There is a difference between vandalism and expression.
Graffiti is a form of vandalism that has been around for centuries. It has several different purposes, including tags for gangs, to convey a message or to create art. Not all are appealing to the eye and can be considered damaging, while others resemble murals or pieces that could be displayed publicly. The main problem is any form of graffiti on private property is considered a violation to Oregon law. It seems like a harmless act, even favorable, to those who crave imagination and craftsmanship in this town. But beauty is in the eye of the beholder, and some business owners do not appreciate the art on their property. If the culprit is not caught, the company will have to remove it themselves, using valuable time and money that could have benefitted elsewhere.

On the other hand, different forms of vandalism occur that were clearly never out of positive intention, rather simple immaturity. The maintenance staff on campus has dealt with several cases of obliteration to particularly the boys restrooms. The people carrying out these acts probably do not take into consideration all the damage they are actually doing. It is not a staff member’s job to babysit high school students. Cleaning up after them and tracking them down to suspend them is a waste of time. Also, the few who perform the vandalism create a bad atmosphere for the entire school, and even the community. Some of the boys restrooms were locked up for weeks prior to spring break, creating a nuisance for all.
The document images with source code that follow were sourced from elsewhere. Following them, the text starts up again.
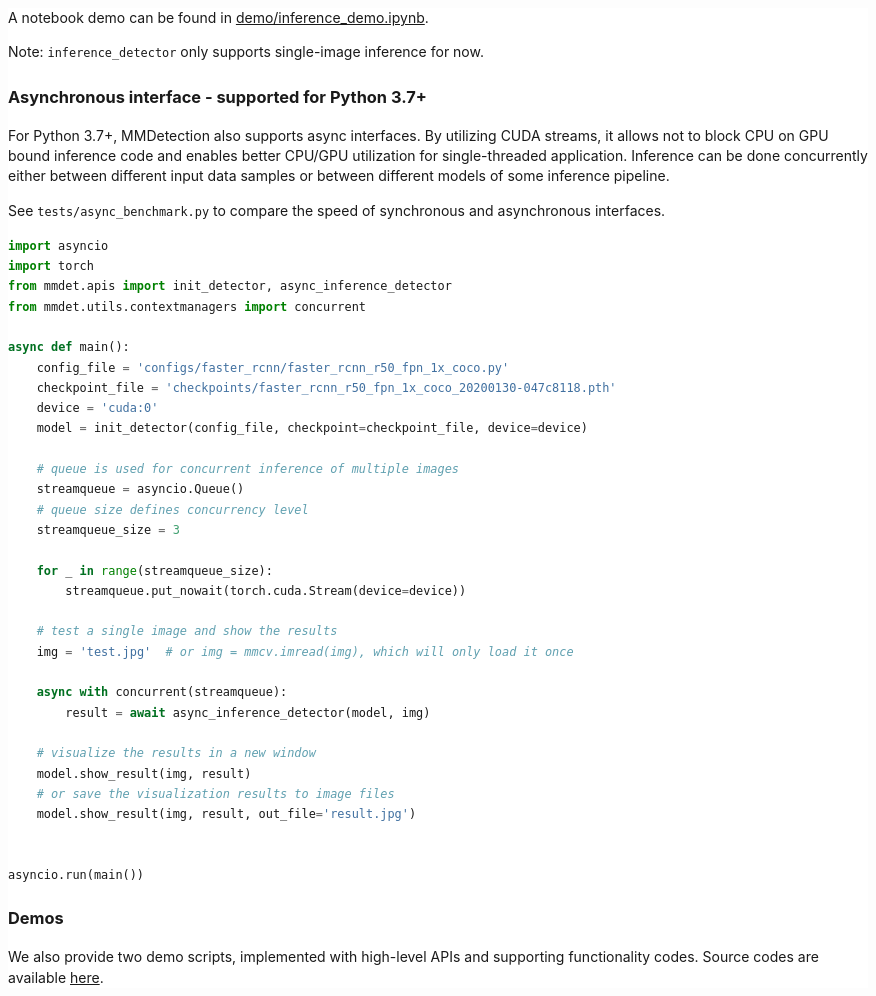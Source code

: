 A notebook demo can be found in [demo/inference_demo.ipynb](https://github.com/open-mmlab/mmdetection/blob/master/demo/inference_demo.ipynb).

Note:  `inference_detector` only supports single-image inference for now.

### Asynchronous interface - supported for Python 3.7+

For Python 3.7+, MMDetection also supports async interfaces.
By utilizing CUDA streams, it allows not to block CPU on GPU bound inference code and enables better CPU/GPU utilization for single-threaded application. Inference can be done concurrently either between different input data samples or between different models of some inference pipeline.

See `tests/async_benchmark.py` to compare the speed of synchronous and asynchronous interfaces.

```python
import asyncio
import torch
from mmdet.apis import init_detector, async_inference_detector
from mmdet.utils.contextmanagers import concurrent

async def main():
    config_file = 'configs/faster_rcnn/faster_rcnn_r50_fpn_1x_coco.py'
    checkpoint_file = 'checkpoints/faster_rcnn_r50_fpn_1x_coco_20200130-047c8118.pth'
    device = 'cuda:0'
    model = init_detector(config_file, checkpoint=checkpoint_file, device=device)

    # queue is used for concurrent inference of multiple images
    streamqueue = asyncio.Queue()
    # queue size defines concurrency level
    streamqueue_size = 3

    for _ in range(streamqueue_size):
        streamqueue.put_nowait(torch.cuda.Stream(device=device))

    # test a single image and show the results
    img = 'test.jpg'  # or img = mmcv.imread(img), which will only load it once

    async with concurrent(streamqueue):
        result = await async_inference_detector(model, img)

    # visualize the results in a new window
    model.show_result(img, result)
    # or save the visualization results to image files
    model.show_result(img, result, out_file='result.jpg')


asyncio.run(main())

```

### Demos

We also provide two demo scripts, implemented with high-level APIs and supporting functionality codes.
Source codes are available [here](https://github.com/open-mmlab/mmdetection/tree/master/demo).
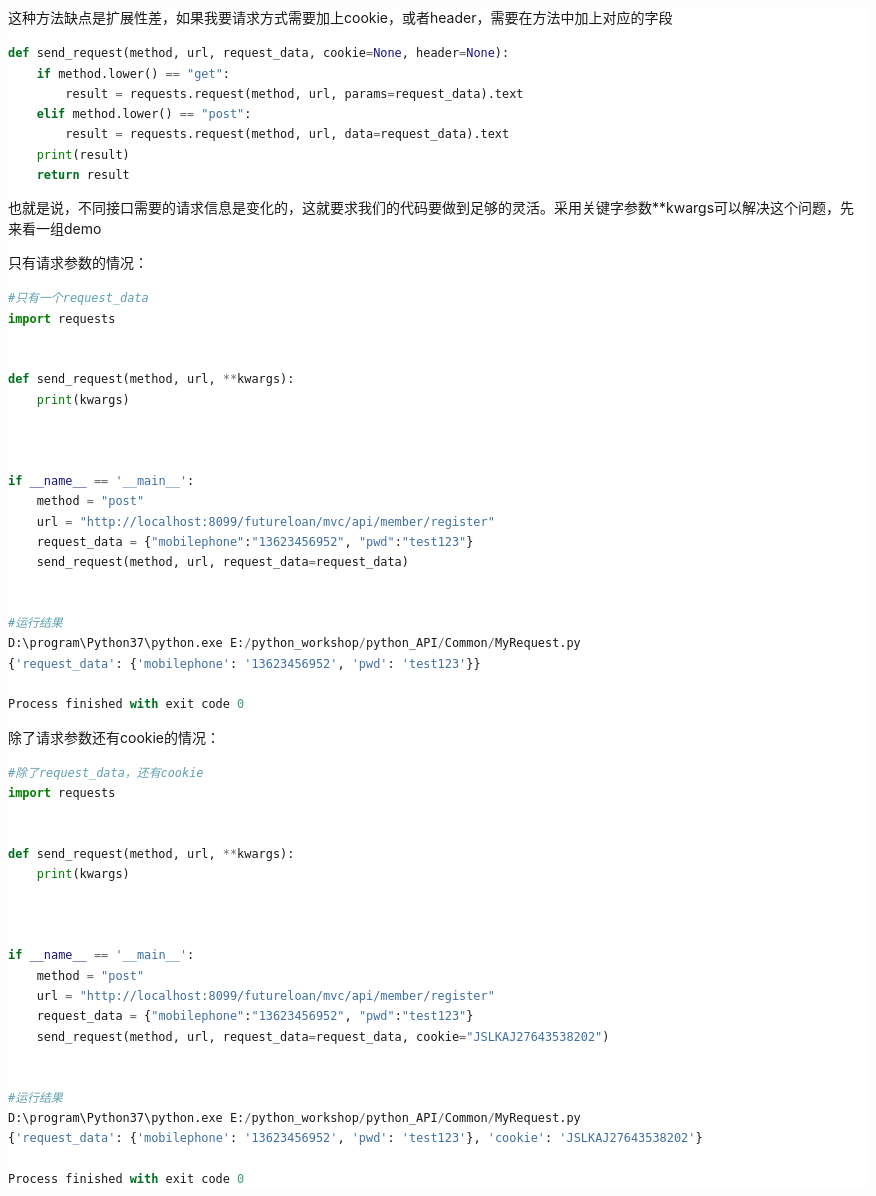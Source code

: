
 ```python
```

这种方法缺点是扩展性差，如果我要请求方式需要加上cookie，或者header，需要在方法中加上对应的字段  

```python
def send_request(method, url, request_data, cookie=None, header=None):
    if method.lower() == "get":
        result = requests.request(method, url, params=request_data).text
    elif method.lower() == "post":
        result = requests.request(method, url, data=request_data).text
    print(result)
    return result
```

也就是说，不同接口需要的请求信息是变化的，这就要求我们的代码要做到足够的灵活。采用关键字参数\*\*kwargs可以解决这个问题，先来看一组demo             

只有请求参数的情况：  

```python
#只有一个request_data
import requests


def send_request(method, url, **kwargs):
    print(kwargs)



if __name__ == '__main__':
    method = "post"
    url = "http://localhost:8099/futureloan/mvc/api/member/register"
    request_data = {"mobilephone":"13623456952", "pwd":"test123"}
    send_request(method, url, request_data=request_data)
    
    
#运行结果
D:\program\Python37\python.exe E:/python_workshop/python_API/Common/MyRequest.py
{'request_data': {'mobilephone': '13623456952', 'pwd': 'test123'}}

Process finished with exit code 0
```


除了请求参数还有cookie的情况：    

```python
#除了request_data，还有cookie
import requests


def send_request(method, url, **kwargs):
    print(kwargs)



if __name__ == '__main__':
    method = "post"
    url = "http://localhost:8099/futureloan/mvc/api/member/register"
    request_data = {"mobilephone":"13623456952", "pwd":"test123"}
    send_request(method, url, request_data=request_data, cookie="JSLKAJ27643538202")
    

#运行结果
D:\program\Python37\python.exe E:/python_workshop/python_API/Common/MyRequest.py
{'request_data': {'mobilephone': '13623456952', 'pwd': 'test123'}, 'cookie': 'JSLKAJ27643538202'}

Process finished with exit code 0
```
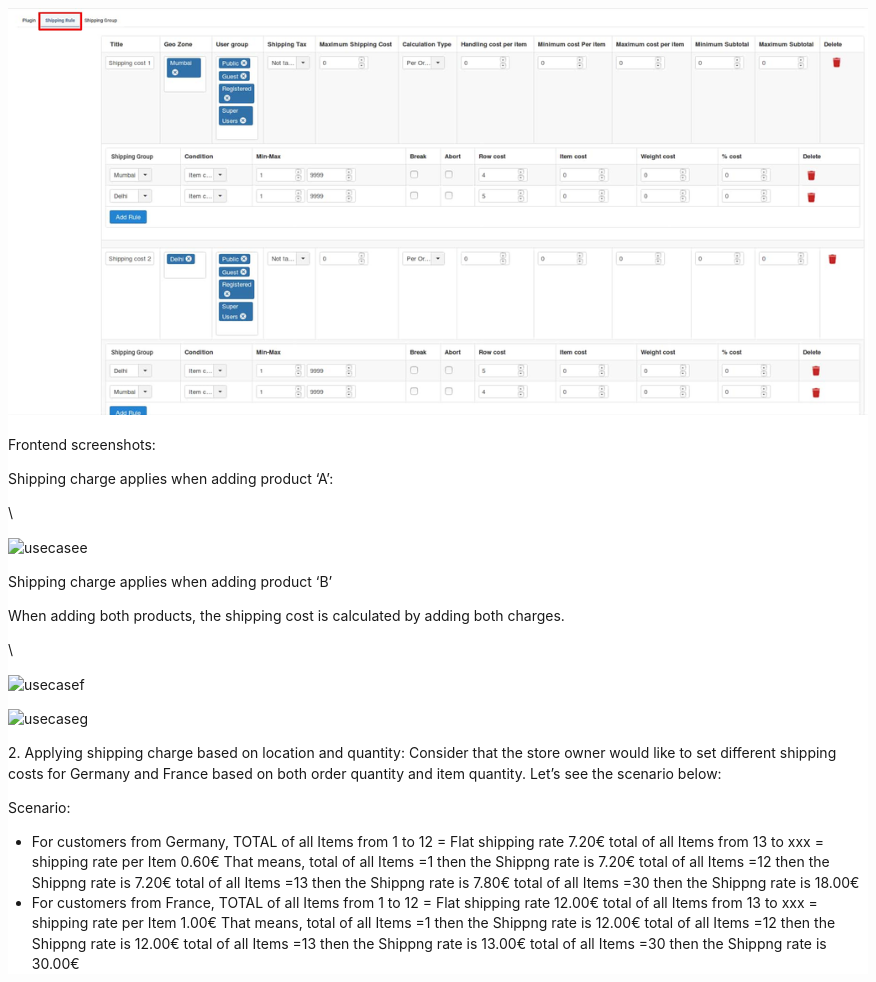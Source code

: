 ![Table rate](<../../assets/image (8a).jpg>)

Frontend screenshots:

Shipping charge applies when adding product ‘A’:

\\

![usecasee](https://raw.githubusercontent.com/j2store/doc-images/master/shipping-methods/table-rate-shipping/table-rate-usecase-1e.png)

Shipping charge applies when adding product ‘B’

When adding both products, the shipping cost is calculated by adding both charges.

\\

![usecasef](https://raw.githubusercontent.com/j2store/doc-images/master/shipping-methods/table-rate-shipping/table-rate-usecase-1f.png)

![usecaseg](https://raw.githubusercontent.com/j2store/doc-images/master/shipping-methods/table-rate-shipping/table-rate-usecase-1g.png)

2\. Applying shipping charge based on location and quantity: Consider that the store owner would like to set different shipping costs for Germany and France based on both order quantity and item quantity. Let’s see the scenario below:

Scenario:

* For customers from Germany, TOTAL of all Items from 1 to 12 = Flat shipping rate 7.20€ total of all Items from 13 to xxx = shipping rate per Item 0.60€ That means, total of all Items =1 then the Shippng rate is 7.20€ total of all Items =12 then the Shippng rate is 7.20€ total of all Items =13 then the Shippng rate is 7.80€ total of all Items =30 then the Shippng rate is 18.00€
* For customers from France, TOTAL of all Items from 1 to 12 = Flat shipping rate 12.00€ total of all Items from 13 to xxx = shipping rate per Item 1.00€ That means, total of all Items =1 then the Shippng rate is 12.00€ total of all Items =12 then the Shippng rate is 12.00€ total of all Items =13 then the Shippng rate is 13.00€ total of all Items =30 then the Shippng rate is 30.00€
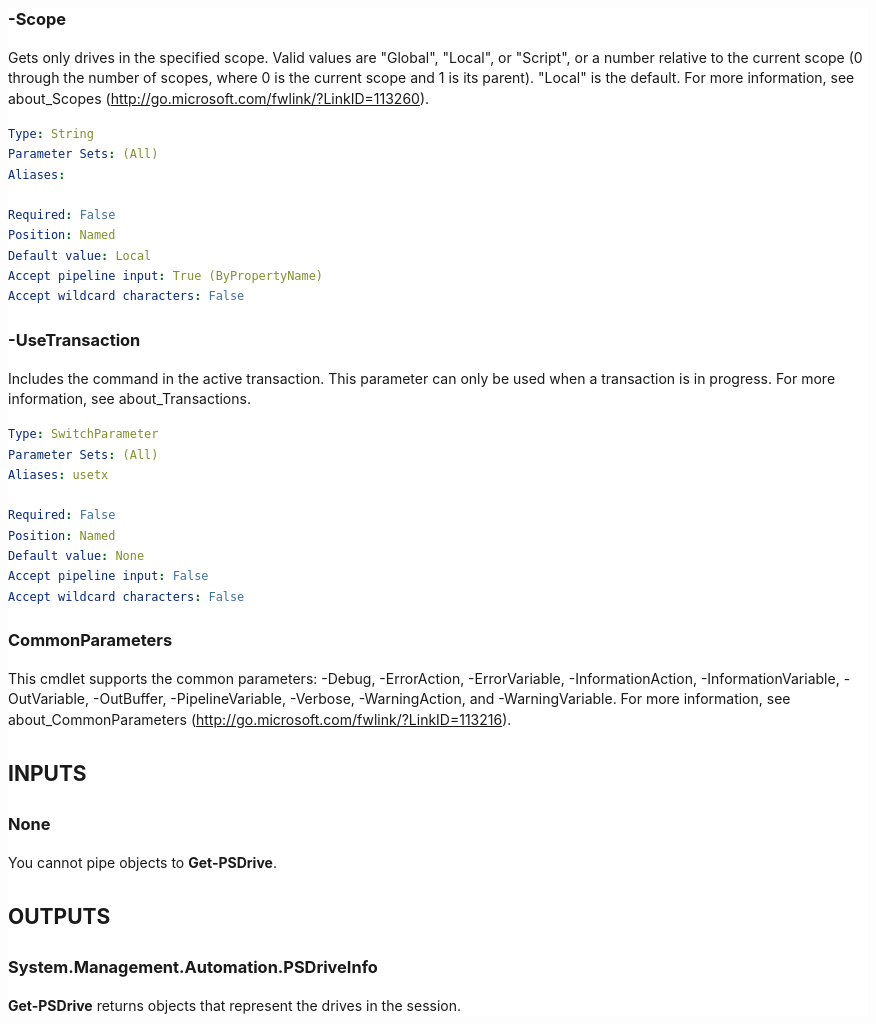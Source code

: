 ### -Scope
Gets only drives in the specified scope.
Valid values are "Global", "Local", or "Script", or a number relative to the current scope (0 through the number of scopes, where 0 is the current scope and 1 is its parent).
"Local" is the default.
For more information, see about_Scopes (http://go.microsoft.com/fwlink/?LinkID=113260).

```yaml
Type: String
Parameter Sets: (All)
Aliases: 

Required: False
Position: Named
Default value: Local
Accept pipeline input: True (ByPropertyName)
Accept wildcard characters: False
```

### -UseTransaction
Includes the command in the active transaction.
This parameter can only be used when a transaction is in progress.
For more information, see about_Transactions.

```yaml
Type: SwitchParameter
Parameter Sets: (All)
Aliases: usetx

Required: False
Position: Named
Default value: None
Accept pipeline input: False
Accept wildcard characters: False
```

### CommonParameters
This cmdlet supports the common parameters: -Debug, -ErrorAction, -ErrorVariable, -InformationAction, -InformationVariable, -OutVariable, -OutBuffer, -PipelineVariable, -Verbose, -WarningAction, and -WarningVariable. For more information, see about_CommonParameters (http://go.microsoft.com/fwlink/?LinkID=113216).

## INPUTS

### None
You cannot pipe objects to **Get-PSDrive**.

## OUTPUTS

### System.Management.Automation.PSDriveInfo
**Get-PSDrive** returns objects that represent the drives in the session.
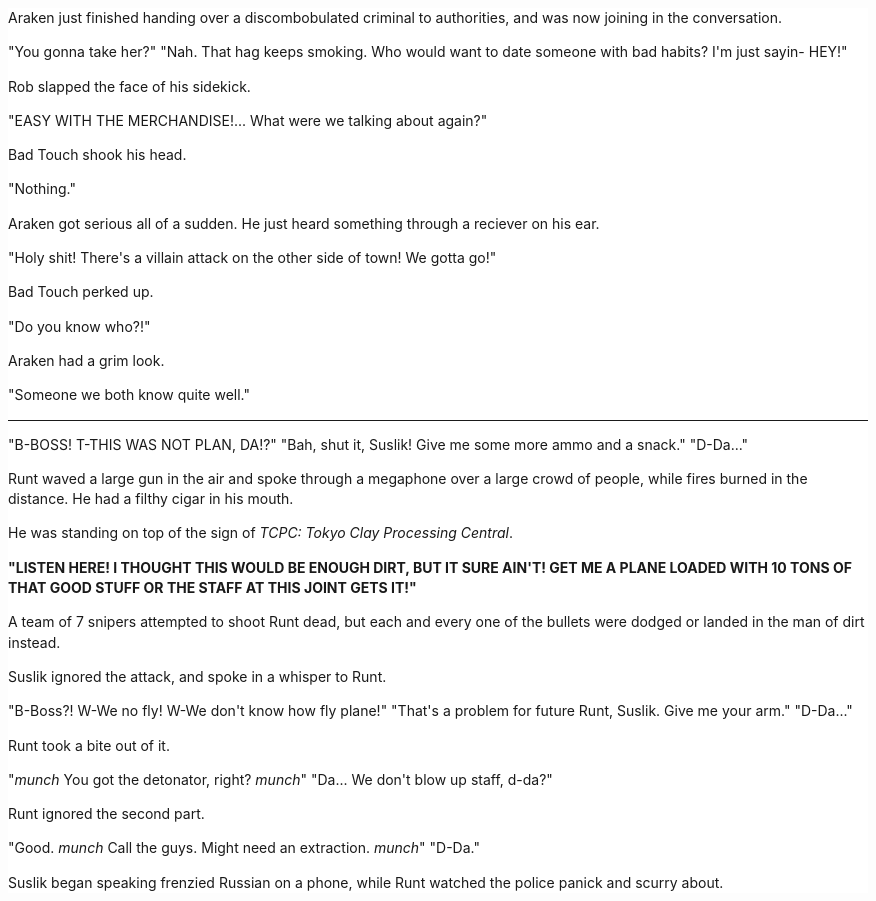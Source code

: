 Araken just finished handing over a discombobulated criminal to authorities, and was now joining in the conversation.

"You gonna take her?"
"Nah. That hag keeps smoking. Who would want to date someone with bad habits? I'm just sayin- HEY!"

Rob slapped the face of his sidekick.

"EASY WITH THE MERCHANDISE!... What were we talking about again?"

Bad Touch shook his head.

"Nothing."

Araken got serious all of a sudden. He just heard something through a reciever on his ear.

"Holy shit! There's a villain attack on the other side of town! We gotta go!"

Bad Touch perked up.

"Do you know who?!"

Araken had a grim look.

"Someone we both know quite well."

***

"B-BOSS! T-THIS WAS NOT PLAN, DA!?"
"Bah, shut it, Suslik! Give me some more ammo and a snack."
"D-Da..."

Runt waved a large gun in the air and spoke through a megaphone over a large crowd of people, while fires burned in the distance. He had a filthy cigar in his mouth.

He was standing on top of the sign of *TCPC: Tokyo Clay Processing Central*.

**"LISTEN HERE! I THOUGHT THIS WOULD BE ENOUGH DIRT, BUT IT SURE AIN'T! GET ME A PLANE LOADED WITH 10 TONS OF THAT GOOD STUFF OR THE STAFF AT THIS JOINT GETS IT!"**

A team of 7 snipers attempted to shoot Runt dead, but each and every one of the bullets were dodged or landed in the man of dirt instead.

Suslik ignored the attack, and spoke in a whisper to Runt.

"B-Boss?! W-We no fly! W-We don't know how fly plane!"
"That's a problem for future Runt, Suslik. Give me your arm."
"D-Da..."

Runt took a bite out of it.

"*munch* You got the detonator, right? *munch*"
"Da... We don't blow up staff, d-da?"

Runt ignored the second part.

"Good. *munch* Call the guys. Might need an extraction. *munch*"
"D-Da."

Suslik began speaking frenzied Russian on a phone, while Runt watched the police panick and scurry about.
Crime all around has built up a sense of mistrust. Facilities that may have once been open for public use are now kept under close wraps. For example, many high school tracks are accessible to all. Marshfield’s is not only fully fenced in and locked, but also surrounded with barbed wire. The select few that do not appreciate an opportunity like an open track and instead vandalize or damage property are the reason it is closed. Often times, only the other side can see the full effect of the damage. In this case, if someone were to spray paint their favorite tag on the side of the football stadium, the people who would most likely be upset about it would be the people who use it regularly. They would never deface a place they love and that is why it is only open to them. So is the solution here that public facilities be open to only those mature enough to, per say, properly use a restroom?

Cases of high school vandalism should be treated with the same amount of severity as any other citizen: a $100 fine and 100 community service hours. As a matter of fact, it costs about $100 to replace a soap dispenser, which are frequently torn off the walls in Marshfield. Instead of a suspension, students would benefit more from having to see the other side of the situation they create. The full effect of what they have done will never show until they get the opportunity to see all the damage they cause for everyone else. While it may be fun causing trouble, they would not be laughing if they had to clean it up as well.